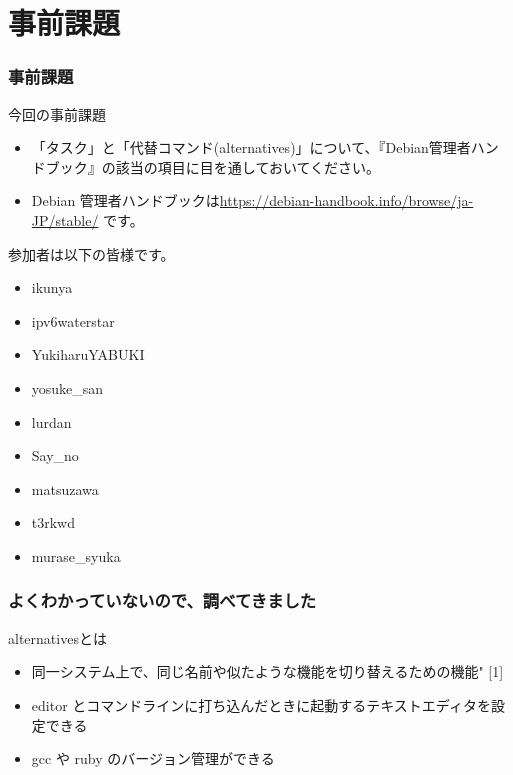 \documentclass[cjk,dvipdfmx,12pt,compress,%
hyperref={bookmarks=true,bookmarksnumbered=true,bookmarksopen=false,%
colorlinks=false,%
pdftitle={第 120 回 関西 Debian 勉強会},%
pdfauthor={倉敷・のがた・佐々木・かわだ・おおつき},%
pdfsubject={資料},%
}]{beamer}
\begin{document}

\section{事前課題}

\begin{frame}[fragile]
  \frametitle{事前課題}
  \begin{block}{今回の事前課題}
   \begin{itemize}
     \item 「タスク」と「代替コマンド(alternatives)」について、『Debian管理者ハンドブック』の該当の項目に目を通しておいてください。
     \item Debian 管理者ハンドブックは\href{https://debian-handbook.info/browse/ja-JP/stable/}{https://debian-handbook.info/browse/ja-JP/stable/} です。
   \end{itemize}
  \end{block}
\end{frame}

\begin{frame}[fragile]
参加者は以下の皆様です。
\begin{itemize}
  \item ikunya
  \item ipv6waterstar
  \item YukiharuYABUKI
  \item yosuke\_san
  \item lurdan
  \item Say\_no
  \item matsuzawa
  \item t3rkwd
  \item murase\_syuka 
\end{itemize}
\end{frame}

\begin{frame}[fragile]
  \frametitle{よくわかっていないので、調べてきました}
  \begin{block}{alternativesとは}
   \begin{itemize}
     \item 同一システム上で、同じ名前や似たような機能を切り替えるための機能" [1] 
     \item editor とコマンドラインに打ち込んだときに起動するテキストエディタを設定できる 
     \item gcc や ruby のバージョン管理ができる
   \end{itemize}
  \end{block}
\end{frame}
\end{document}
----
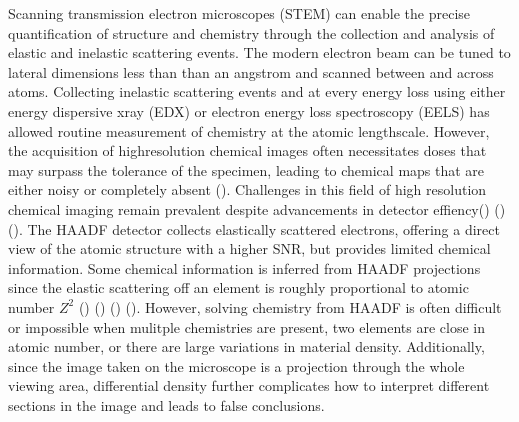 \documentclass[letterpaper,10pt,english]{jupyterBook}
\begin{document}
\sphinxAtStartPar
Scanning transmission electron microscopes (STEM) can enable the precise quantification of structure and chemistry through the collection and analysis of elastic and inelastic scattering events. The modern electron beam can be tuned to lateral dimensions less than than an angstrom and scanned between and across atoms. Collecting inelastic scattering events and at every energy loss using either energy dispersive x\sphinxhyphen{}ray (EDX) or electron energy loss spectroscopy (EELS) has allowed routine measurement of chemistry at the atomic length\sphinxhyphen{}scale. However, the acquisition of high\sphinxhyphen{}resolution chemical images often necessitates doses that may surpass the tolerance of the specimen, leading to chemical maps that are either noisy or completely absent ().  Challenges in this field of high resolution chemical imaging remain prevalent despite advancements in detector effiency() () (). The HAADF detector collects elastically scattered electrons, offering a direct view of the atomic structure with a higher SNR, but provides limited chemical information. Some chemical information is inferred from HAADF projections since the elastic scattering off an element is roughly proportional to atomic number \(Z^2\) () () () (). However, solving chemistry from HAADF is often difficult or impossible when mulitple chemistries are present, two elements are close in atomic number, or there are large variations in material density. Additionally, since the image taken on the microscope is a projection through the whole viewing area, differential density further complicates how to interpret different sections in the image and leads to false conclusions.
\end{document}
----
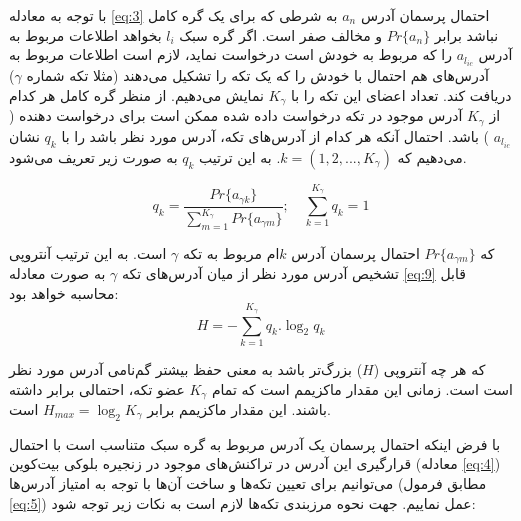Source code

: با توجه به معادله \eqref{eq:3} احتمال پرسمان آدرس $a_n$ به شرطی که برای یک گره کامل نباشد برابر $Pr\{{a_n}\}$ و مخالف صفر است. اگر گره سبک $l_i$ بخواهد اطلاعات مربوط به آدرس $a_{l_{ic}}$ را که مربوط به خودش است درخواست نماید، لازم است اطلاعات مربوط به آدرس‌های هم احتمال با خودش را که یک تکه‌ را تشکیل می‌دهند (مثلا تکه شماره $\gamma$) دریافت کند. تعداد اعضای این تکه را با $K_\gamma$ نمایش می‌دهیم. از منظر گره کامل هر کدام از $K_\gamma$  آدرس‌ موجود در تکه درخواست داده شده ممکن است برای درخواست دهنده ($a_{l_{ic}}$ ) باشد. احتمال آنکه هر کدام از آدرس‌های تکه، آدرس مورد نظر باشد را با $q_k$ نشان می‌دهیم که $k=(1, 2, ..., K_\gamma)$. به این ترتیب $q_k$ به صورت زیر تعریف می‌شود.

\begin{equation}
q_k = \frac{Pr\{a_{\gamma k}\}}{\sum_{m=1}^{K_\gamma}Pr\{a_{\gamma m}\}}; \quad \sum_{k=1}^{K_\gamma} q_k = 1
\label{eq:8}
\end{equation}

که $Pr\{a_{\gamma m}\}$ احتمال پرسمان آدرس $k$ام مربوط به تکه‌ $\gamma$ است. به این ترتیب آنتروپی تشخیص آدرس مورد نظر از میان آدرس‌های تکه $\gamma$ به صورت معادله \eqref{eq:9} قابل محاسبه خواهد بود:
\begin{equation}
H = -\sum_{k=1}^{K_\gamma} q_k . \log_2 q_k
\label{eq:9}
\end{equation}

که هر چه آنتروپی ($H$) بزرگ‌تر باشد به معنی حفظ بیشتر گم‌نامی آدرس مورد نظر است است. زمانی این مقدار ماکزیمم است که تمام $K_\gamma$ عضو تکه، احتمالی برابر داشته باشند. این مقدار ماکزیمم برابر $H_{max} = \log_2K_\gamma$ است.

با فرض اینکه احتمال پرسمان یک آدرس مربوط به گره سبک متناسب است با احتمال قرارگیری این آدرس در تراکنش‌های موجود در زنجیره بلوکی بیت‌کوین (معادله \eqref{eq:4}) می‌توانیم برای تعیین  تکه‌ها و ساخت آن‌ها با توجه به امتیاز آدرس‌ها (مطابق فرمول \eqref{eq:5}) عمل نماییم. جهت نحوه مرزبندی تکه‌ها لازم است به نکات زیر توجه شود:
----
## Task to complete
Only a number is wanted: how many lines of the material above hold "صورت"?

## Result of this task
2